⟨

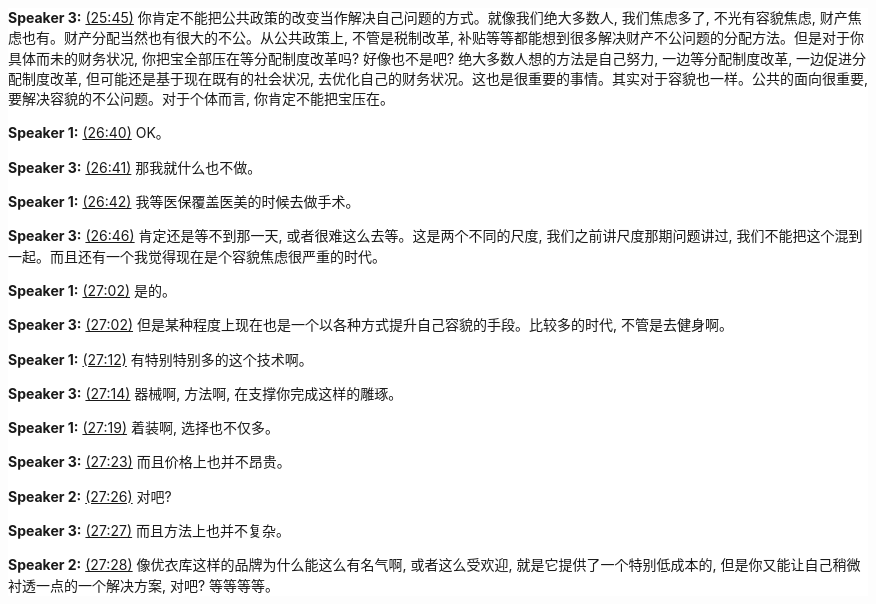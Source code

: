 **Speaker 3:**
[(25:45)](https://podwise.ai/dashboard/episodes/104134?locate=1545)
你肯定不能把公共政策的改变当作解决自己问题的方式。就像我们绝大多数人, 我们焦虑多了, 不光有容貌焦虑, 财产焦虑也有。财产分配当然也有很大的不公。从公共政策上, 不管是税制改革, 补贴等等都能想到很多解决财产不公问题的分配方法。但是对于你具体而未的财务状况, 你把宝全部压在等分配制度改革吗? 好像也不是吧? 绝大多数人想的方法是自己努力, 一边等分配制度改革, 一边促进分配制度改革, 但可能还是基于现在既有的社会状况, 去优化自己的财务状况。这也是很重要的事情。其实对于容貌也一样。公共的面向很重要, 要解决容貌的不公问题。对于个体而言, 你肯定不能把宝压在。

**Speaker 1:**
[(26:40)](https://podwise.ai/dashboard/episodes/104134?locate=1600)
OK。

**Speaker 3:**
[(26:41)](https://podwise.ai/dashboard/episodes/104134?locate=1601)
那我就什么也不做。

**Speaker 1:**
[(26:42)](https://podwise.ai/dashboard/episodes/104134?locate=1602)
我等医保覆盖医美的时候去做手术。

**Speaker 3:**
[(26:46)](https://podwise.ai/dashboard/episodes/104134?locate=1606)
肯定还是等不到那一天, 或者很难这么去等。这是两个不同的尺度, 我们之前讲尺度那期问题讲过, 我们不能把这个混到一起。而且还有一个我觉得现在是个容貌焦虑很严重的时代。

**Speaker 1:**
[(27:02)](https://podwise.ai/dashboard/episodes/104134?locate=1622)
是的。

**Speaker 3:**
[(27:02)](https://podwise.ai/dashboard/episodes/104134?locate=1622)
但是某种程度上现在也是一个以各种方式提升自己容貌的手段。比较多的时代, 不管是去健身啊。

**Speaker 1:**
[(27:12)](https://podwise.ai/dashboard/episodes/104134?locate=1632)
有特别特别多的这个技术啊。

**Speaker 3:**
[(27:14)](https://podwise.ai/dashboard/episodes/104134?locate=1634)
器械啊, 方法啊, 在支撑你完成这样的雕琢。

**Speaker 1:**
[(27:19)](https://podwise.ai/dashboard/episodes/104134?locate=1639)
着装啊, 选择也不仅多。

**Speaker 3:**
[(27:23)](https://podwise.ai/dashboard/episodes/104134?locate=1643)
而且价格上也并不昂贵。

**Speaker 2:**
[(27:26)](https://podwise.ai/dashboard/episodes/104134?locate=1646)
对吧?

**Speaker 3:**
[(27:27)](https://podwise.ai/dashboard/episodes/104134?locate=1647)
而且方法上也并不复杂。

**Speaker 2:**
[(27:28)](https://podwise.ai/dashboard/episodes/104134?locate=1648)
像优衣库这样的品牌为什么能这么有名气啊, 或者这么受欢迎, 就是它提供了一个特别低成本的, 但是你又能让自己稍微衬透一点的一个解决方案, 对吧? 等等等等。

⟩

▶ **WORK INSTRUCTIONS**:
Pictures should be left out when the records above are restated exactly.

▶ **ANSWER TO THIS PROBLEM**:
Source code

: **Speaker 3:**
[(25:45)](https://podwise.ai/dashboard/episodes/104134?locate=1545)
你肯定不能把公共政策的改变当作解决自己问题的方式。就像我们绝大多数人, 我们焦虑多了, 不光有容貌焦虑, 财产焦虑也有。财产分配当然也有很大的不公。从公共政策上, 不管是税制改革, 补贴等等都能想到很多解决财产不公问题的分配方法。但是对于你具体而未的财务状况, 你把宝全部压在等分配制度改革吗? 好像也不是吧? 绝大多数人想的方法是自己努力, 一边等分配制度改革, 一边促进分配制度改革, 但可能还是基于现在既有的社会状况, 去优化自己的财务状况。这也是很重要的事情。其实对于容貌也一样。公共的面向很重要, 要解决容貌的不公问题。对于个体而言, 你肯定不能把宝压在。

**Speaker 1:**
[(26:40)](https://podwise.ai/dashboard/episodes/104134?locate=1600)
OK。

**Speaker 3:**
[(26:41)](https://podwise.ai/dashboard/episodes/104134?locate=1601)
那我就什么也不做。

**Speaker 1:**
[(26:42)](https://podwise.ai/dashboard/episodes/104134?locate=1602)
我等医保覆盖医美的时候去做手术。

**Speaker 3:**
[(26:46)](https://podwise.ai/dashboard/episodes/104134?locate=1606)
肯定还是等不到那一天, 或者很难这么去等。这是两个不同的尺度, 我们之前讲尺度那期问题讲过, 我们不能把这个混到一起。而且还有一个我觉得现在是个容貌焦虑很严重的时代。

**Speaker 1:**
[(27:02)](https://podwise.ai/dashboard/episodes/104134?locate=1622)
是的。

**Speaker 3:**
[(27:02)](https://podwise.ai/dashboard/episodes/104134?locate=1622)
但是某种程度上现在也是一个以各种方式提升自己容貌的手段。比较多的时代, 不管是去健身啊。

**Speaker 1:**
[(27:12)](https://podwise.ai/dashboard/episodes/104134?locate=1632)
有特别特别多的这个技术啊。

**Speaker 3:**
[(27:14)](https://podwise.ai/dashboard/episodes/104134?locate=1634)
器械啊, 方法啊, 在支撑你完成这样的雕琢。

**Speaker 1:**
[(27:19)](https://podwise.ai/dashboard/episodes/104134?locate=1639)
着装啊, 选择也不仅多。

**Speaker 3:**
[(27:23)](https://podwise.ai/dashboard/episodes/104134?locate=1643)
而且价格上也并不昂贵。

**Speaker 2:**
[(27:26)](https://podwise.ai/dashboard/episodes/104134?locate=1646)
对吧?

**Speaker 3:**
[(27:27)](https://podwise.ai/dashboard/episodes/104134?locate=1647)
而且方法上也并不复杂。

**Speaker 2:**
[(27:28)](https://podwise.ai/dashboard/episodes/104134?locate=1648)
像优衣库这样的品牌为什么能这么有名气啊, 或者这么受欢迎, 就是它提供了一个特别低成本的, 但是你又能让自己稍微衬透一点的一个解决方案, 对吧? 等等等等。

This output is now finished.